How to Use cURL with a Proxy
cURL is a free command-line tool for sending and receiving data over a network using various protocols. It is used to perform HTTP requests, retrieve files via FTP, download files from websites, and use the SCP, SFTP, and LDAP protocols.
cURL is a powerful tool, but it is even more powerful when used with proxy servers. Proxies offer enhanced security, anonymity, and flexibility. They are invaluable to web developers, data scientists, and network administrators.
In this article, we will take a deep dive into using cURL with proxy servers. We will cover everything from installing cURL on different operating systems to leveraging flags for advanced requests. Additionally, we will explore setting up rotating proxies and optimizing your commands via environment variables, aliases, and configuration files.
Installing cURL
Installing cURL on Windows and Linux slightly differs because the operating systems manage packages differently. So, let’s look at both options in turn.
Installing cURL on Windows
To install cURL on Windows, go to the official cURL website and download the *.exe file that matches your computer’s bit version. Then run and install it as a simple installation package.

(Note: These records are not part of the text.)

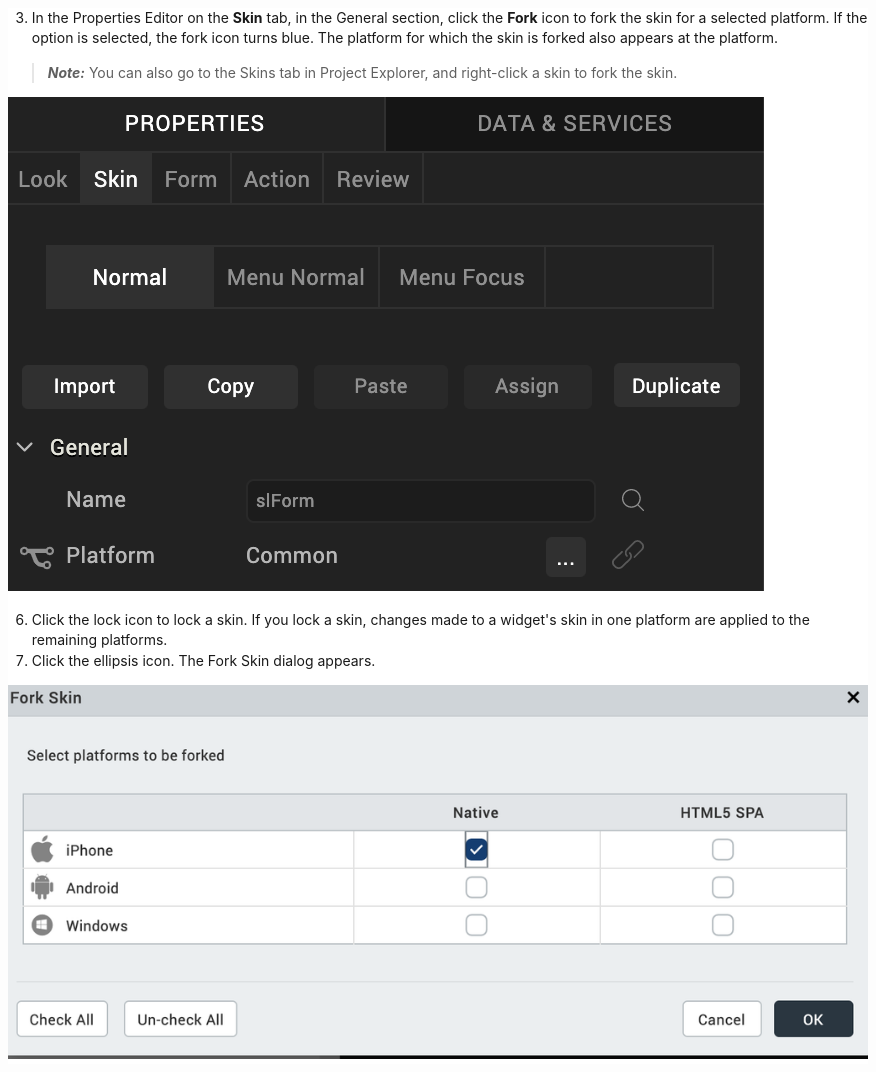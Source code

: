 3.  In the Properties Editor on the **Skin** tab, in the General section, click the **Fork** icon to fork the skin for a selected platform. If the option is selected, the fork icon turns blue. The platform for which the skin is forked also appears at the platform.

> **_Note:_** You can also go to the Skins tab in Project Explorer, and right-click a skin to fork the skin.

![](Resources/Images/ForkOptions_CRR.png)

6.  Click the lock icon to lock a skin. If you lock a skin, changes made to a widget's skin in one platform are applied to the remaining platforms.
7.  Click the ellipsis icon. The Fork Skin dialog appears.

![](Resources/Images/ForkSkinsDialog_CRR_421x233.png)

Or you can use the Chocolatey (Choco) utility to install curl automatically. If you want to use this method but do not have Choco, go to the powerShell (run as administrator). Then, make sure that scripting is enabled in PowerShell:
Get-ExecutionPolicy
If the command returns “Restricted,” script execution is not allowed. To install Chocolatey, you must allow script execution. Run the following command:
Set-ExecutionPolicy AllSigned
Confirm the command and wait until the changes to the settings are complete. Then download and install Chocolatey:
Set-ExecutionPolicy Bypass -Scope Process -Force; iex ((New-Object System.Net.WebClient).DownloadString('https://chocolatey.org/install.ps1'))
You can then use the ‘choco install curl’ command:
Now you can use cURL at the command prompt.
Installing cURL on Linux
For Linux, the installation is more extended but no more complicated. You can also download the *tar.gz file from the official website and install it, but we will do the opposite and use the terminal.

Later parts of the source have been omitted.